- St. Vincent Township Location in Minnesota and the United States St. Vincent Township St. Vincent Township (the United States)
- Coordinates: 48°57′16″N 97°8′22″W﻿ / ﻿48.95444°N 97.13944°W
- Country: United States
- State: Minnesota
- County: Kittson

Area
- • Total: 54.5 sq mi (141.1 km^{2})
- • Land: 54.2 sq mi (140.3 km^{2})
- • Water: 0.31 sq mi (0.8 km^{2})
- Elevation: 794 ft (242 m)

Population (2000)
- • Total: 74
- • Density: 1.3/sq mi (0.5/km^{2})
- Time zone: UTC-6 (Central (CST))
- • Summer (DST): UTC-5 (CDT)
- FIPS code: 27-58162
- GNIS feature ID: 0665535

= St. Vincent Township, Kittson County, Minnesota =

Township in Minnesota, United States

St. Vincent Township is a township in Kittson County, Minnesota, United States. The population was 74 at the 2000 census.

St. Vincent Township was organized in 1880, and named for Vincent de Paul, a Roman Catholic saint.

==Geography==
According to the United States Census Bureau, the township has a total area of 54.5 square miles (141.1 km^{2}), of which 54.2 square miles (140.3 km^{2}) is land and 0.3 square mile (0.8 km^{2}) (0.55%) is water. The unincorporated community of Noyes is situated at the north edge of the township, along the Canada–US border. The city of St. Vincent borders the township to the south.

==Demographics==
As of the census of 2000, there were 74 people, 29 households, and 22 families residing in the township. The population density was 1.4 people per square mile (0.5/km^{2}). There were 51 housing units at an average density of 0.9/sq mi (0.4/km^{2}). The racial makeup of the township was 91.89% White, 8.11% from other races. Hispanic or Latino of any race were 6.76% of the population.

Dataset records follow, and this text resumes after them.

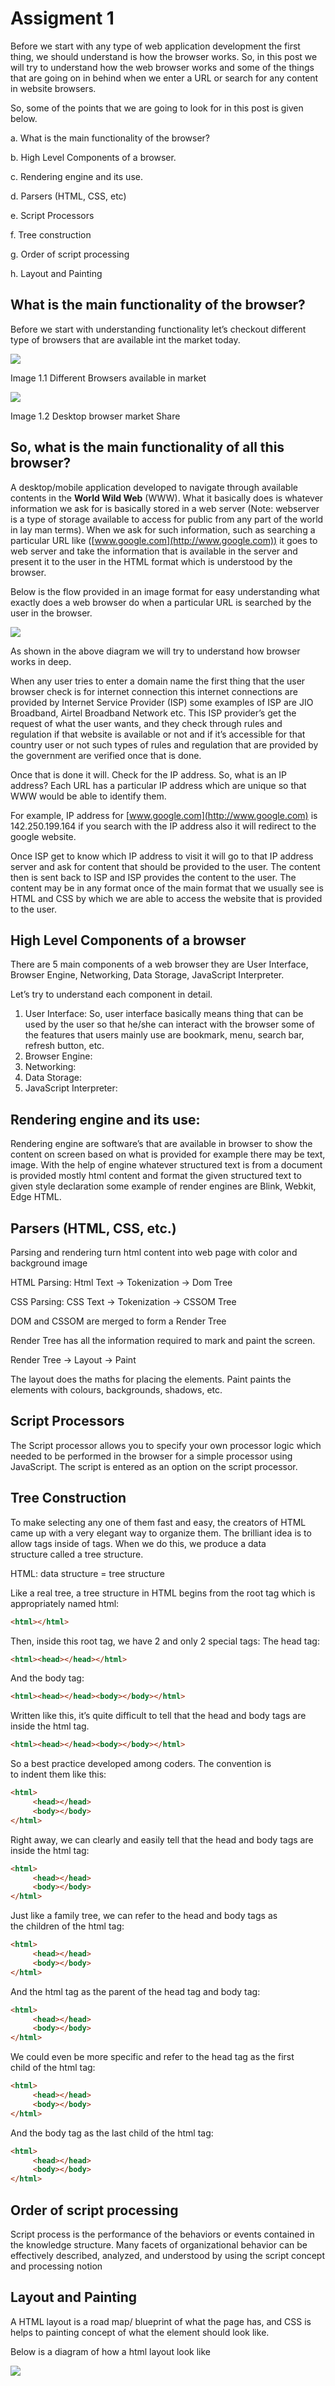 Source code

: # Assigment 1

Before we start with any type of web application development the first thing, we should understand is how the browser works. So, in this post we will try to understand how the web browser works and some of the things that are going on in behind when we enter a URL or search for any content in website browsers.

So, some of the points that we are going to look for in this post is given below.

a. What is the main functionality of the browser?

b. High Level Components of a browser.

c. Rendering engine and its use.

d. Parsers (HTML, CSS, etc)

e. Script Processors

f. Tree construction

g. Order of script processing

h. Layout and Painting

## What is the main functionality of the browser?

Before we start with understanding functionality let’s checkout different type of browsers that are available int the market today.

![](web_browsers.png)

Image 1.1 Different Browsers available in market

![](browser_usage.png)

Image 1.2 Desktop browser market Share

## So, what is the main functionality of all this browser?

A desktop/mobile application developed to navigate through available contents in the **World Wild Web** (WWW). What it basically does is whatever information we ask for is basically stored in a web server (Note: webserver is a type of storage available to access for public from any part of the world in lay man terms). When we ask for such information, such as searching a particular URL like ([www.google.com](http://www.google.com)) it goes to web server and take the information that is available in the server and present it to the user in the HTML format which is understood by the browser.

Below is the flow provided in an image format for easy understanding what exactly does a web browser do when a particular URL is searched by the user in the browser.

![](how_browser_works.png)


As shown in the above diagram we will try to understand how browser works in deep.

When any user tries to enter a domain name the first thing that the user browser check is for internet connection this internet connections are provided by Internet Service Provider (ISP) some examples of ISP are JIO Broadband, Airtel Broadband Network etc. This ISP provider’s get the request of what the user wants, and they check through rules and regulation if that website is available or not and if it’s accessible for that country user or not such types of rules and regulation that are provided by the government are verified once that is done.

Once that is done it will. Check for the IP address. So, what is an IP address? Each URL has a particular IP address which are unique so that WWW would be able to identify them.

For example, IP address for [www.google.com](http://www.google.com) is 142.250.199.164 if you search with the IP address also it will redirect to the google website.

Once ISP get to know which IP address to visit it will go to that IP address server and ask for content that should be provided to the user. The content then is sent back to ISP and ISP provides the content to the user. The content may be in any format once of the main format that we usually see is HTML and CSS by which we are able to access the website that is provided to the user.


## High Level Components of a browser

There are 5 main components of a web browser they are User Interface, Browser Engine, Networking, Data Storage, JavaScript Interpreter.

Let’s try to understand each component in detail.

1. User Interface: So, user interface basically means thing that can be used by the user so that he/she can interact with the browser some of the features that users mainly use are bookmark, menu, search bar, refresh button, etc.
2. Browser Engine:
3. Networking:
4. Data Storage:
5. JavaScript Interpreter:

## Rendering engine and its use:

Rendering engine are software’s that are available in browser to show the content on screen based on what is provided for example there may be text, image. With the help of engine whatever structured text is from a document is provided mostly html content and format the given structured text to given style declaration some example of render engines are Blink, Webkit, Edge HTML.

## Parsers (HTML, CSS, etc.)

Parsing and rendering turn html content into web page with color and background image

HTML Parsing: Html Text -> Tokenization -> Dom Tree

CSS Parsing: CSS Text -> Tokenization -> CSSOM Tree

DOM and CSSOM are merged to form a Render Tree

Render Tree has all the information required to mark and paint the screen.

Render Tree -> Layout -> Paint

The layout does the maths for placing the elements. Paint paints the elements with colours, backgrounds, shadows, etc.

## Script Processors

The Script processor allows you to specify your own processor logic which needed to be performed in the browser for a simple processor using JavaScript. The script is entered as an option on the script processor.

## Tree Construction

To make selecting any one of them fast and easy, the creators of HTML came up with a very elegant way to organize them. The brilliant idea is to allow tags inside of tags. When we do this, we produce a data structure called a tree structure.

HTML: data structure = tree structure

Like a real tree, a tree structure in HTML begins from the root tag which is appropriately named html:

```html
<html></html>
```
Then, inside this root tag, we have 2 and only 2 special tags: The head tag:

```html
<html><head></head></html>
```
And the body tag:
```html
<html><head></head><body></body></html>
```
Written like this, it’s quite difficult to tell that the head and body tags are inside the html tag.
```html
<html><head></head><body></body></html>
```
So a best practice developed among coders. The convention is to indent them like this:
```html
<html>
     <head></head>
     <body></body>
</html>
```
Right away, we can clearly and easily tell that the head and body tags are inside the html tag:
```html
<html>
     <head></head>
     <body></body>
</html>
```
Just like a family tree, we can refer to the head and body tags as the children of the html tag:
```html
<html>
     <head></head>
     <body></body>
</html>
```
And the html tag as the parent of the head tag and body tag:
```html
<html>
     <head></head>
     <body></body>
</html>
```
We could even be more specific and refer to the head tag as the first child of the html tag:
```html
<html>
     <head></head>
     <body></body>
</html>
```
And the body tag as the last child of the html tag:
```html
<html>
     <head></head>
     <body></body>
</html>
```



## Order of script processing

Script process is the performance of the behaviors or events contained in the knowledge structure. Many facets of organizational behavior can be effectively described, analyzed, and understood by using the script concept and processing notion

## Layout and Painting

A HTML layout is a road map/ blueprint of what the page has, and CSS is helps to painting concept of what the element should look like.

Below is a diagram of how a html layout look like

![](html_layout.png)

There were 29 households, out of which 27.6% had children under the age of 18 living with them, 65.5% were married couples living together, 3.4% had a female householder with no husband present, and 24.1% were non-families. 20.7% of all households were made up of individuals, and 10.3% had someone living alone who was 65 years of age or older. The average household size was 2.55 and the average family size was 3.

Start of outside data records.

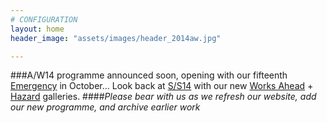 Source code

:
 ```yaml
---
# CONFIGURATION
layout: home
header_image: "assets/images/header_2014aw.jpg"

---
```

###A/W14 programme announced soon, opening with our fifteenth [Emergency](/hab/emergency) in October… Look back at [S/S14](/current/2014-springsummer) with our new [Works Ahead](/galleries/2014-woah) + [Hazard](/galleries/2014-hazard) galleries.
####*Please bear with us as we refresh our website, add our new programme, and archive earlier work*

In the township the population was spread out, with 25.7% under the age of 18, 6.8% from 18 to 24, 24.3% from 25 to 44, 25.7% from 45 to 64, and 17.6% who were 65 years of age or older. The median age was 44 years. For every 100 females, there were 111.4 males. For every 100 females age 18 and over, there were 129.2 males.

The median income for a household in the township was $45,000, and the median income for a family was $57,500. Males had a median income of $35,000 versus $19,250 for females. The per capita income for the township was $20,491. There were no families and 2.1% of the population living below the poverty line, including no under eighteens and none of those over 64.